§ **THE PROBLEM**: Where the records below show the word "Assembly" in a line, please copy that line.

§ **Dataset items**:
= = =
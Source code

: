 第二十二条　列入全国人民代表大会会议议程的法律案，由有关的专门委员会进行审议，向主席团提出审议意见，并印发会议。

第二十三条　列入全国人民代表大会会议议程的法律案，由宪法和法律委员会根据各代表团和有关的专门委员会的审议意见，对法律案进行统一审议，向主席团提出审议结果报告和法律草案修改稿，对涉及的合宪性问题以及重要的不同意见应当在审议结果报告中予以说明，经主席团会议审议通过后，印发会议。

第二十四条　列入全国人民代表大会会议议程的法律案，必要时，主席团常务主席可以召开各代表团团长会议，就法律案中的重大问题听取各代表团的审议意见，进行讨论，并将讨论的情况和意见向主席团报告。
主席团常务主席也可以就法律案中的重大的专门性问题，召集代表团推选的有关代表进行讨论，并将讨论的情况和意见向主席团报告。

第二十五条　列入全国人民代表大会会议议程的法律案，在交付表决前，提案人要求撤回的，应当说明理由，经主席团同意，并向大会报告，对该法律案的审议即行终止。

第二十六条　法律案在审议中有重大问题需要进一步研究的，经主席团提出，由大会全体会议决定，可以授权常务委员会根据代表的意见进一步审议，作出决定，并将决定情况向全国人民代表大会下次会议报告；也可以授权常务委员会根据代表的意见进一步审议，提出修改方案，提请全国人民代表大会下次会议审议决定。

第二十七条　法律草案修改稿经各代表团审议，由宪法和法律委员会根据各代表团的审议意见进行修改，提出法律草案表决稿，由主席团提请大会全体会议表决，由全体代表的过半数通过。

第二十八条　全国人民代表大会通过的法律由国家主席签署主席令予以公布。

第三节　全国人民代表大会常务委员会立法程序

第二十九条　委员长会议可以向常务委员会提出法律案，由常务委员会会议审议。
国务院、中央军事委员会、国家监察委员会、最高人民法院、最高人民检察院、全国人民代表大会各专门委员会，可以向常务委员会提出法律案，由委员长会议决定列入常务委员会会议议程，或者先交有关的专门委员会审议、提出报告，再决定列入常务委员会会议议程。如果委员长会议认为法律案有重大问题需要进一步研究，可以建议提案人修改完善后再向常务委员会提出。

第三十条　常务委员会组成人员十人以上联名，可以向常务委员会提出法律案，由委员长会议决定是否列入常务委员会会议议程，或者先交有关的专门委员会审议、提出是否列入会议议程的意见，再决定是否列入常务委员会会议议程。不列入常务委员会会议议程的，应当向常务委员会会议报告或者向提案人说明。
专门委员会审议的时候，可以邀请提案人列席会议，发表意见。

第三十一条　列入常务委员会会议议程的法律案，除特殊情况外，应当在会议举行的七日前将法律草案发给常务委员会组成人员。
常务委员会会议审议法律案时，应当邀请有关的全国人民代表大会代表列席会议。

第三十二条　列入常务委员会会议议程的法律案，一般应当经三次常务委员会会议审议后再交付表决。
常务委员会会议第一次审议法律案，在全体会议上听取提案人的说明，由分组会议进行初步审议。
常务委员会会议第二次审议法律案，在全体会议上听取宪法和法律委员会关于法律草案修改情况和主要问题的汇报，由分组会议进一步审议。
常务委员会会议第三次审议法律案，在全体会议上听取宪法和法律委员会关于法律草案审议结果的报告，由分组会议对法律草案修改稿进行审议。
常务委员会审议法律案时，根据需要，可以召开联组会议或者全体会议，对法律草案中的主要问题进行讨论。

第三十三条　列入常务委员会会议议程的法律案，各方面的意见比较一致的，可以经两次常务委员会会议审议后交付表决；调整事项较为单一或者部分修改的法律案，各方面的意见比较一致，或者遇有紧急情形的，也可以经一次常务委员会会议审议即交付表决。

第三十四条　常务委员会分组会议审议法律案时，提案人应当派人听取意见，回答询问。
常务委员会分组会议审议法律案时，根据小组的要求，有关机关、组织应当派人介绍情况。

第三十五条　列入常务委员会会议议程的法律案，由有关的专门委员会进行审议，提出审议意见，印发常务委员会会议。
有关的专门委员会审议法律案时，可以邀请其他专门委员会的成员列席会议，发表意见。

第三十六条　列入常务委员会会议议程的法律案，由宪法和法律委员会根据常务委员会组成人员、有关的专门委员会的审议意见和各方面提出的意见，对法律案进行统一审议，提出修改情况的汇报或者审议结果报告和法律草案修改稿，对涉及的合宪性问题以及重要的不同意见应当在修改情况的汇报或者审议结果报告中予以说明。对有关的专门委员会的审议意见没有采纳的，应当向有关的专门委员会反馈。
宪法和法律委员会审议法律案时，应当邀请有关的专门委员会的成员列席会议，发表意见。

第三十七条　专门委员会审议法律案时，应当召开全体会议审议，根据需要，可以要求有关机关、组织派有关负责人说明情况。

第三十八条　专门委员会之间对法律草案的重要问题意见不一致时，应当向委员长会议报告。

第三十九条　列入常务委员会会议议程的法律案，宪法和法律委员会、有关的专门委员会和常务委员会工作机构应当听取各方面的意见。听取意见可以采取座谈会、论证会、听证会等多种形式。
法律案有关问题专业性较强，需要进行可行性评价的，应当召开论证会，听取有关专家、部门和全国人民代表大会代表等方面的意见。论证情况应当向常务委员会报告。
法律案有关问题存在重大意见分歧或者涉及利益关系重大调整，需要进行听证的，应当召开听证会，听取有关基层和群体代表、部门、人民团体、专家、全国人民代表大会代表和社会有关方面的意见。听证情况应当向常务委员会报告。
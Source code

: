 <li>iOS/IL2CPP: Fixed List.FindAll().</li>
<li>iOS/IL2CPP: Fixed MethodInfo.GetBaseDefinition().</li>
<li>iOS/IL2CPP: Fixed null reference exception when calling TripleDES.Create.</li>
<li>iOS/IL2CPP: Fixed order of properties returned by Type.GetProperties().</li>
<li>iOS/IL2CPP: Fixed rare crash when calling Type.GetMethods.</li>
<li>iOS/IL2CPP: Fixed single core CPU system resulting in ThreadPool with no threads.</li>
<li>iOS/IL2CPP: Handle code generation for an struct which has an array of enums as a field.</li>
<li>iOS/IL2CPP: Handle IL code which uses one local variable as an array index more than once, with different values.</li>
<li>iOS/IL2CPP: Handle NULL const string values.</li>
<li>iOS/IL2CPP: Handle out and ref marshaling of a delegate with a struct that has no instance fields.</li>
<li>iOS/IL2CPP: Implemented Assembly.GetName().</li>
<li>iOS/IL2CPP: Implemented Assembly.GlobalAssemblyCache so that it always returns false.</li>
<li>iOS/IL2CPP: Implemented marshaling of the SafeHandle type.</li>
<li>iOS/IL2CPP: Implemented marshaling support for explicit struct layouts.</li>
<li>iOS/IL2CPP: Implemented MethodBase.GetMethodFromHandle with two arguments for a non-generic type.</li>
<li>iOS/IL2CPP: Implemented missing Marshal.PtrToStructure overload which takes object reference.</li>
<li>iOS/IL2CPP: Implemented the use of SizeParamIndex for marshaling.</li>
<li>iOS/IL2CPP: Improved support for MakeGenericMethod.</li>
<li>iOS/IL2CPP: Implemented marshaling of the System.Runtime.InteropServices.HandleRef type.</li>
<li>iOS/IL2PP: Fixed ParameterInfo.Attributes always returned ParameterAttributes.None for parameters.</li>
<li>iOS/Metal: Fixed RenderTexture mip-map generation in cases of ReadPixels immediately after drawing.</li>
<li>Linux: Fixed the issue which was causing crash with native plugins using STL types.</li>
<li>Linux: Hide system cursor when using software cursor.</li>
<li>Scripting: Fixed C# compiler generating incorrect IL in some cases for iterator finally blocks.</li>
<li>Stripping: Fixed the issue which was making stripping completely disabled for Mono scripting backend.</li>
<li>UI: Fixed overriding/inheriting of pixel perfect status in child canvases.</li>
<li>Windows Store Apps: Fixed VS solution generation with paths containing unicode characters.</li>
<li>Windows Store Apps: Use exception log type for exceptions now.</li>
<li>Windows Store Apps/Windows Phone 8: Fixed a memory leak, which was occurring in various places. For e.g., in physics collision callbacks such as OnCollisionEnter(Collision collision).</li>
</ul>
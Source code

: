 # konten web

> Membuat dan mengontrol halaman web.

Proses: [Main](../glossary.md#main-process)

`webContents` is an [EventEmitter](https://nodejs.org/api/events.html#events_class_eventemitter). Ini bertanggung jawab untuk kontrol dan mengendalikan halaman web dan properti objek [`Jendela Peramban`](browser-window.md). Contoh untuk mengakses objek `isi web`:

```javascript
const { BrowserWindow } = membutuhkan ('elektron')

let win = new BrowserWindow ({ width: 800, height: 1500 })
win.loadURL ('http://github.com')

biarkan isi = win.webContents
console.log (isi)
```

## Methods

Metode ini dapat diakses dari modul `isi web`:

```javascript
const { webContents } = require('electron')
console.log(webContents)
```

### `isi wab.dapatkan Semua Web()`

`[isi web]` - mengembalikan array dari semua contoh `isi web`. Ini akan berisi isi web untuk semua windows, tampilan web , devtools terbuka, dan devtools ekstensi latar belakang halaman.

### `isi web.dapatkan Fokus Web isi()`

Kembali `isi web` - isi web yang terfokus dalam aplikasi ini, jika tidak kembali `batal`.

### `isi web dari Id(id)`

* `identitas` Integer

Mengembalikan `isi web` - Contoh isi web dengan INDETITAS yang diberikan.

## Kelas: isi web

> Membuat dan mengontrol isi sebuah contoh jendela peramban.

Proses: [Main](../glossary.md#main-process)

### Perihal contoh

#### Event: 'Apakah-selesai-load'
= = =
§ **EXERCISE SOLUTION**:
<li>iOS/IL2CPP: Implemented Assembly.GetName().</li>
<li>iOS/IL2CPP: Implemented Assembly.GlobalAssemblyCache so that it always returns false.</li>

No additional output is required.